Collision Damages Mir Crew Struggles In Darkness To Salvage Space Station Punctured By Cargo Ship

Seth Borenstein Orlando Sentinel

Russian and American space officials are scrambling to figure out how to salvage the Mir space station after it was hit by an out-of-control robot ship loaded with garbage.

The accident early on Wednesday left the two Russians and American Michael Foale on Mir in virtual darkness, their power supply cut in half and an entire section of the station sealed off because of a small hole.

While work on the ground is about to get busier, the crew members will have to curtail their activity because their oxygen generators, carbon dioxide removers and cooling system have been shut down to conserve power.

Power is the key here.

When the unmanned Progress resupply ship rammed the so-called Spektr module, a 40-foot lab, it tore open and bent one of four newer solar power panels on the space station.

It also poked a hole about the size of a penny in the station’s walls, causing the air pressure to plummet to zero and forcing the crew to seal the room. That cut off all power from the other three panels because, to seal the room, the crew had to disconnect electrical cables leading from the module to the rest of the station.

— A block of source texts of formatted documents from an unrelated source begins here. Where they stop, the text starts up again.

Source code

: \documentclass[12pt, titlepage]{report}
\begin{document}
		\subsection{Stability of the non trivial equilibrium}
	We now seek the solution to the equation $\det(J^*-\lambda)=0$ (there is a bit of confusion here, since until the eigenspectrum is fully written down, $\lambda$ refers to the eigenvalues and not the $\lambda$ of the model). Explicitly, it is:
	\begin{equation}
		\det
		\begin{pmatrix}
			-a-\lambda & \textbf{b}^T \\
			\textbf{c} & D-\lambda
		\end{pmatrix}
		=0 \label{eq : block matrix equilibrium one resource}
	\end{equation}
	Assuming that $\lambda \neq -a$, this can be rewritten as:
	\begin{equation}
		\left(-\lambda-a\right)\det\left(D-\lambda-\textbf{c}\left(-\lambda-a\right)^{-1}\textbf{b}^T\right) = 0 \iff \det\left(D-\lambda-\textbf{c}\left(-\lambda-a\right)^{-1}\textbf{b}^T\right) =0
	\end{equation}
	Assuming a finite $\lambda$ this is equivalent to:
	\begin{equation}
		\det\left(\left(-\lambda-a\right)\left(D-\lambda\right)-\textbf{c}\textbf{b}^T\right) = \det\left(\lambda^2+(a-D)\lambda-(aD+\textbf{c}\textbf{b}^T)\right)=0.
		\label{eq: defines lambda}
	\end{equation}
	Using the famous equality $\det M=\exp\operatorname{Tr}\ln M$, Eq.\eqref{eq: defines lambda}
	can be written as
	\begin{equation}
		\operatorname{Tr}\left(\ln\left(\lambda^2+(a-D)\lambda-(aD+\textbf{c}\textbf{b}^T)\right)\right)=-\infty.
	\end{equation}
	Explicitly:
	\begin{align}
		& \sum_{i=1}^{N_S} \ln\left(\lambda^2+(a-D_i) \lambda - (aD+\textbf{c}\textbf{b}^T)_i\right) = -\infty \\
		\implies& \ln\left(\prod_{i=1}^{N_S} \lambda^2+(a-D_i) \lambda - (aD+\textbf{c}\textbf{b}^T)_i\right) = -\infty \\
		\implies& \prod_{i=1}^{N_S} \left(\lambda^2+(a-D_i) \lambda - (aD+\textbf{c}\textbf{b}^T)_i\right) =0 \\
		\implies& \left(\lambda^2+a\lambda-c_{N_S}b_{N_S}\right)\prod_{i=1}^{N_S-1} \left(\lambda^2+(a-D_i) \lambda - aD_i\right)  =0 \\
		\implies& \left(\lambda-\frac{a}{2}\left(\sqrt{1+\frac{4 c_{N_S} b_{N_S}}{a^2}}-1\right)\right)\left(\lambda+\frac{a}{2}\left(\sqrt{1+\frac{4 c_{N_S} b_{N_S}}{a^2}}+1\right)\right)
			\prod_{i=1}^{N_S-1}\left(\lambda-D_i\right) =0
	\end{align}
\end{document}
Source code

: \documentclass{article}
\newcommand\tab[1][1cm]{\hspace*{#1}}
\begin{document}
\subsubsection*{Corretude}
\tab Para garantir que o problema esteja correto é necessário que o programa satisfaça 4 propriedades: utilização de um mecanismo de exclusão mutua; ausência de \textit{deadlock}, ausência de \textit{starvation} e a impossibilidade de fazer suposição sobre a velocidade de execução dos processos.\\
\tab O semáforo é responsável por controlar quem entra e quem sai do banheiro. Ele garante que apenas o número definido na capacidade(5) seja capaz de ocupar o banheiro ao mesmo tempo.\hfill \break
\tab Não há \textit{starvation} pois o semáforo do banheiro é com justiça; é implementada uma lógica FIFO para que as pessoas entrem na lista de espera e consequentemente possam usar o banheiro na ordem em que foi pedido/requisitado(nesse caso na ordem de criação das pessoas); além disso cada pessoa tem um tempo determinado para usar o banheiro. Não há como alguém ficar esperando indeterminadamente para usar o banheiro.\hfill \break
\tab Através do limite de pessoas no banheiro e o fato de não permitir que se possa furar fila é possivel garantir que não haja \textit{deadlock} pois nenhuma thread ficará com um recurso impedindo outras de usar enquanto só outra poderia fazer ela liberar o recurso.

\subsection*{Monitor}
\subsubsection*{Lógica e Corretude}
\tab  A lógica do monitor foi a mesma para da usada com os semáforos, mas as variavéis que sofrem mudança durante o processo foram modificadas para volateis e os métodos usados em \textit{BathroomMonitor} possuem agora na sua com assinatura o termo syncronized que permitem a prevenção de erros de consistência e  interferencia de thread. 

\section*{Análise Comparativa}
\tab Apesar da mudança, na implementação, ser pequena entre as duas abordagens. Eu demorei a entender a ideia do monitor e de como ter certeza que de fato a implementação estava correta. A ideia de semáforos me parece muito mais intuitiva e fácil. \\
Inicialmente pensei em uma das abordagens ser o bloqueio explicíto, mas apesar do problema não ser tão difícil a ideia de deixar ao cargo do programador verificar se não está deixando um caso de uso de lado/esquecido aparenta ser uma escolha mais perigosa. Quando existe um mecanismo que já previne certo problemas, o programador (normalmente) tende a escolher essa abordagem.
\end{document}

The first priority for ground controllers in Moscow and Houston today is to get more power to Mir. That will involve turning Mir - a process that could take several days - because the impact moved the station out of the best position for its remaining five solar panels to face the sun and recharge their batteries.

“The situation is stable and safe for the crew at this particular time, but the next few days are going to be critical,” NASA shuttle-Mir director Frank Culbertson said.

Life drastically has changed on the 11-year-old station.

Spektr, which includes half of NASA’s experiments and nearly all of Foale’s personal effects and computers, won’t be for accessible for the near future because it has been exposed to the deadly vacuum of space. Opening it would suck the pressure out of the station.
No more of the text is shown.